Your task
Reproduce, with no alteration, the span of lines that begins at the line containing "브랜치를 보존하려는 것입니다." and ends at the last line of the records, both ends included, and nothing else.

Provided records

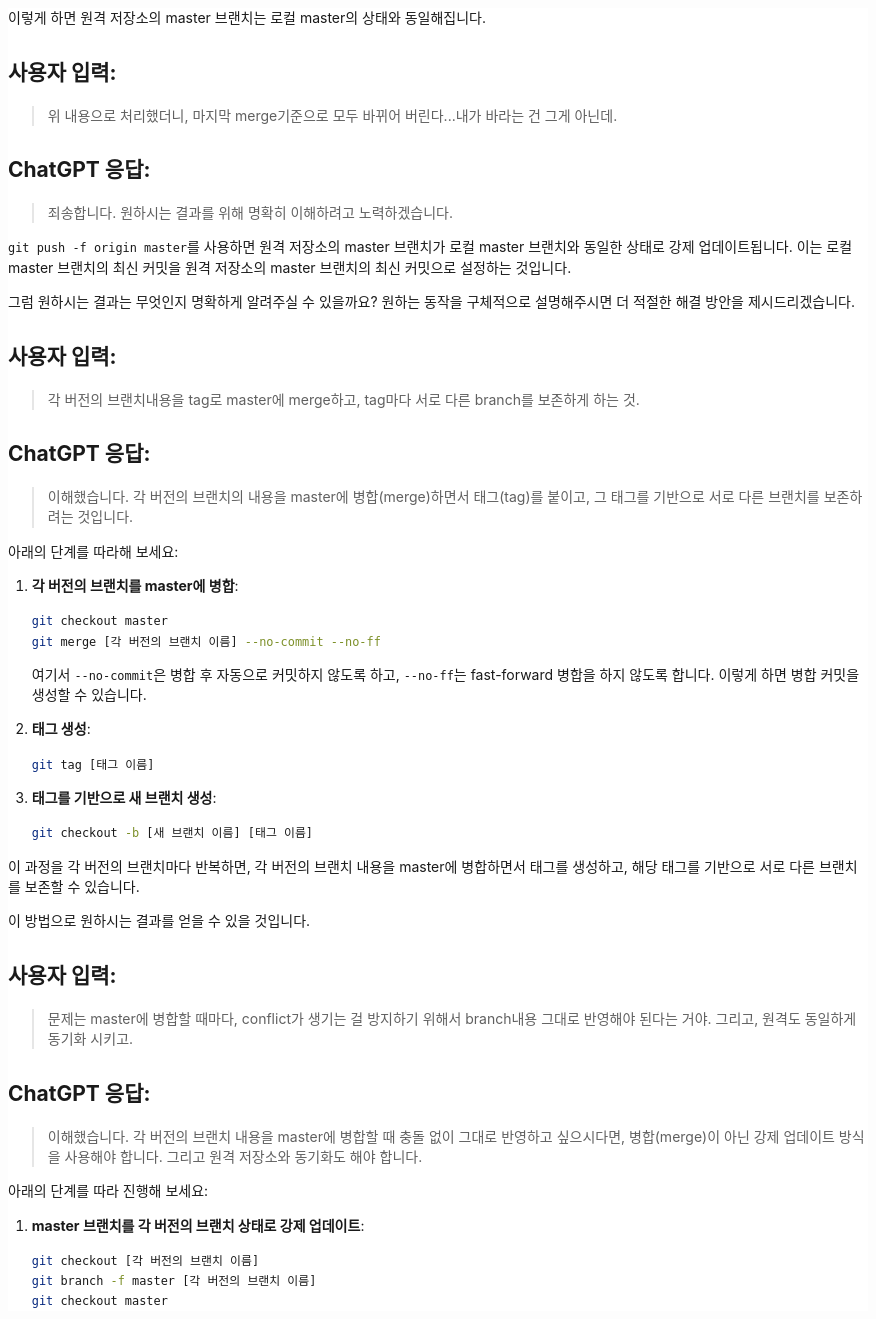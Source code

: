 이렇게 하면 원격 저장소의 master 브랜치는 로컬 master의 상태와 동일해집니다.

## 사용자 입력:
> 위 내용으로 처리했더니, 마지막 merge기준으로 모두 바뀌어 버린다...내가 바라는 건 그게 아닌데.

## ChatGPT 응답:
> 죄송합니다. 원하시는 결과를 위해 명확히 이해하려고 노력하겠습니다.

`git push -f origin master`를 사용하면 원격 저장소의 master 브랜치가 로컬 master 브랜치와 동일한 상태로 강제 업데이트됩니다. 이는 로컬 master 브랜치의 최신 커밋을 원격 저장소의 master 브랜치의 최신 커밋으로 설정하는 것입니다.

그럼 원하시는 결과는 무엇인지 명확하게 알려주실 수 있을까요? 원하는 동작을 구체적으로 설명해주시면 더 적절한 해결 방안을 제시드리겠습니다.

## 사용자 입력:
> 각 버전의 브랜치내용을 tag로 master에 merge하고, tag마다 서로 다른 branch를 보존하게 하는 것.

## ChatGPT 응답:
> 이해했습니다. 각 버전의 브랜치의 내용을 master에 병합(merge)하면서 태그(tag)를 붙이고, 그 태그를 기반으로 서로 다른 브랜치를 보존하려는 것입니다.

아래의 단계를 따라해 보세요:

1. **각 버전의 브랜치를 master에 병합**:
   ```bash
   git checkout master
   git merge [각 버전의 브랜치 이름] --no-commit --no-ff
   ```
   여기서 `--no-commit`은 병합 후 자동으로 커밋하지 않도록 하고, `--no-ff`는 fast-forward 병합을 하지 않도록 합니다. 이렇게 하면 병합 커밋을 생성할 수 있습니다.

2. **태그 생성**:
   ```bash
   git tag [태그 이름]
   ```

3. **태그를 기반으로 새 브랜치 생성**:
   ```bash
   git checkout -b [새 브랜치 이름] [태그 이름]
   ```

이 과정을 각 버전의 브랜치마다 반복하면, 각 버전의 브랜치 내용을 master에 병합하면서 태그를 생성하고, 해당 태그를 기반으로 서로 다른 브랜치를 보존할 수 있습니다.

이 방법으로 원하시는 결과를 얻을 수 있을 것입니다.

## 사용자 입력:
> 문제는 master에 병합할 때마다, conflict가 생기는 걸 방지하기 위해서 branch내용 그대로 반영해야 된다는 거야. 그리고, 원격도 동일하게 동기화 시키고.

## ChatGPT 응답:
> 이해했습니다. 각 버전의 브랜치 내용을 master에 병합할 때 충돌 없이 그대로 반영하고 싶으시다면, 병합(merge)이 아닌 강제 업데이트 방식을 사용해야 합니다. 그리고 원격 저장소와 동기화도 해야 합니다.

아래의 단계를 따라 진행해 보세요:

1. **master 브랜치를 각 버전의 브랜치 상태로 강제 업데이트**:
   ```bash
   git checkout [각 버전의 브랜치 이름]
   git branch -f master [각 버전의 브랜치 이름]
   git checkout master
   ```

Response box
> 이해했습니다. 각 버전의 브랜치의 내용을 master에 병합(merge)하면서 태그(tag)를 붙이고, 그 태그를 기반으로 서로 다른 브랜치를 보존하려는 것입니다.

아래의 단계를 따라해 보세요:

1. **각 버전의 브랜치를 master에 병합**:
   ```bash
   git checkout master
   git merge [각 버전의 브랜치 이름] --no-commit --no-ff
   ```
   여기서 `--no-commit`은 병합 후 자동으로 커밋하지 않도록 하고, `--no-ff`는 fast-forward 병합을 하지 않도록 합니다. 이렇게 하면 병합 커밋을 생성할 수 있습니다.

2. **태그 생성**:
   ```bash
   git tag [태그 이름]
   ```

3. **태그를 기반으로 새 브랜치 생성**:
   ```bash
   git checkout -b [새 브랜치 이름] [태그 이름]
   ```

이 과정을 각 버전의 브랜치마다 반복하면, 각 버전의 브랜치 내용을 master에 병합하면서 태그를 생성하고, 해당 태그를 기반으로 서로 다른 브랜치를 보존할 수 있습니다.

이 방법으로 원하시는 결과를 얻을 수 있을 것입니다.

## 사용자 입력:
> 문제는 master에 병합할 때마다, conflict가 생기는 걸 방지하기 위해서 branch내용 그대로 반영해야 된다는 거야. 그리고, 원격도 동일하게 동기화 시키고.

## ChatGPT 응답:
> 이해했습니다. 각 버전의 브랜치 내용을 master에 병합할 때 충돌 없이 그대로 반영하고 싶으시다면, 병합(merge)이 아닌 강제 업데이트 방식을 사용해야 합니다. 그리고 원격 저장소와 동기화도 해야 합니다.

아래의 단계를 따라 진행해 보세요:

1. **master 브랜치를 각 버전의 브랜치 상태로 강제 업데이트**:
   ```bash
   git checkout [각 버전의 브랜치 이름]
   git branch -f master [각 버전의 브랜치 이름]
   git checkout master
   ```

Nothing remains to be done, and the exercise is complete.